A fourth thing there is carefully to be provided for, to wit, that with your common employments you join common affections truly bent upon the general good, avoiding as a deadly plague of your both common and special comfort all retiredness of mind for proper advantage, and all singularly affected any manner of way; let every man repress in himself and the whole body in each person, as so many rebels against the common good, all private respects of men’s selves, not sorting with the general conveniency. And as men are careful not to have a new house shaken with any violence before it be well settled and the parts firmly knit, so be you, I beseech you brethren, much more careful, that the house of God which you are and are to be, be not shaken with unnecessary novelties or other oppositions at the first settling thereof.

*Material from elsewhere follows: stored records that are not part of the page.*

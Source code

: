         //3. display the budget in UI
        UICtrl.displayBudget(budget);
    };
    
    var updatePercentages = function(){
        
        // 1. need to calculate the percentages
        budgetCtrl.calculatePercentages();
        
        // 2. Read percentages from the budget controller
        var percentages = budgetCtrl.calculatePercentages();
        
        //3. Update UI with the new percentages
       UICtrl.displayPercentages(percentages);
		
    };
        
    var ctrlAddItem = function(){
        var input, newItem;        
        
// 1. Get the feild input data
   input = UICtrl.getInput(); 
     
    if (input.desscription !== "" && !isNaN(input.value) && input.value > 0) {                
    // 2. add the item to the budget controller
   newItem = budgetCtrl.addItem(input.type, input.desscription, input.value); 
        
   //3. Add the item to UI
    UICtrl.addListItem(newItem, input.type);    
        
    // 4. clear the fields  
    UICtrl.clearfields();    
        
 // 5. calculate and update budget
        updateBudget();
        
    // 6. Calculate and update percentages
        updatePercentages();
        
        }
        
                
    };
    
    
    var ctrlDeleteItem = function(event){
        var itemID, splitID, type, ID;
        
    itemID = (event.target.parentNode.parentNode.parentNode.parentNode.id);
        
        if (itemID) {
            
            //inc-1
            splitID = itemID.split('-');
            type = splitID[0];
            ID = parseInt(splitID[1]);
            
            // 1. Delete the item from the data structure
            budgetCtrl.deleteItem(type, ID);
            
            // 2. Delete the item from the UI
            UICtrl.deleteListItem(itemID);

Lastly, whereas you are to become a body politic, using amongst yourselves civil government, and are not furnished with any persons of special eminency above the rest, to be chosen by you into office of government, let your wisdom and godliness appear not only in choosing such persons as do entirely love, and will diligently promote the common good, but also in yielding unto them all due honor and obedience in their lawful administrations, not beholding in them the ordinariness of their persons, but God’s ordinance for your good, nor being like unto the foolish multitude, who more honor the gay coat than either the virtuous mind of the man or glorious ordinance of the Lord. But you know better things, and that the image of the Lord’s power and authority which the Magistrate beareth is honorable, in how mean persons soever. And this duty you both may the more willingly, and ought the more conscionably to perform, because you are at least for the present to have only them for your ordinary governors which yourselves shall make choice of for that work.

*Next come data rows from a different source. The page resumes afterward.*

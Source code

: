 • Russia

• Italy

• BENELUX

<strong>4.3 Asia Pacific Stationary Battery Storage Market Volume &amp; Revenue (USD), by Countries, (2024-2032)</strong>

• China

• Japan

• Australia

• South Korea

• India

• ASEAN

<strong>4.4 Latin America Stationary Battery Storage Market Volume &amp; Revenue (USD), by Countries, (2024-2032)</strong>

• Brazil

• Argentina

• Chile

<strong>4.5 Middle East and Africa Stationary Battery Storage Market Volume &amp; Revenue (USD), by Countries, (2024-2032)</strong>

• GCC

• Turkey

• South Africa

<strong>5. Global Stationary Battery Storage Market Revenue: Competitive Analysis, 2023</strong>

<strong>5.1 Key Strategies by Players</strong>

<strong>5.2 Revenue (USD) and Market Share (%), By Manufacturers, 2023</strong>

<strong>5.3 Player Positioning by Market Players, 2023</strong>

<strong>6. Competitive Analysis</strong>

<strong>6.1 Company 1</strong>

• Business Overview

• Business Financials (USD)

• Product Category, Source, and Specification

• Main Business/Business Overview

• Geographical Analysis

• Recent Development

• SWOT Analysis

Sundry other things of importance I could put you in mind of, and of those before mentioned in more words, but I will not so far wrong your godly minds as to think you heedless of these things, there being also divers among you so well able to admonish both themselves and others of what concerneth them.

These few things therefore, and the same in few words I do earnestly commend unto your care and conscience, joining therewith my daily incessant prayers unto the Lord, that he who hath made the heavens and the earth, the sea and all rivers of waters, and whose providence is over all his works, especially over all his dear children for good, would so guide and guard you in your ways, as inwardly by his Spirit, so outwardly by the hand of his power, as that both you and we also, for and with you, may have after matter of praising his name all the days of your and our lives. Fare you well in him in whom you trust, and in whom I rest

An unfeigned well-willer

of your happy success

in this hopeful voyage,

I. R.[13]

A RELATION OR JOURNAL
OF THE PROCEEDINGS
OF THE PLANTATION
settled at Plymouth in New England.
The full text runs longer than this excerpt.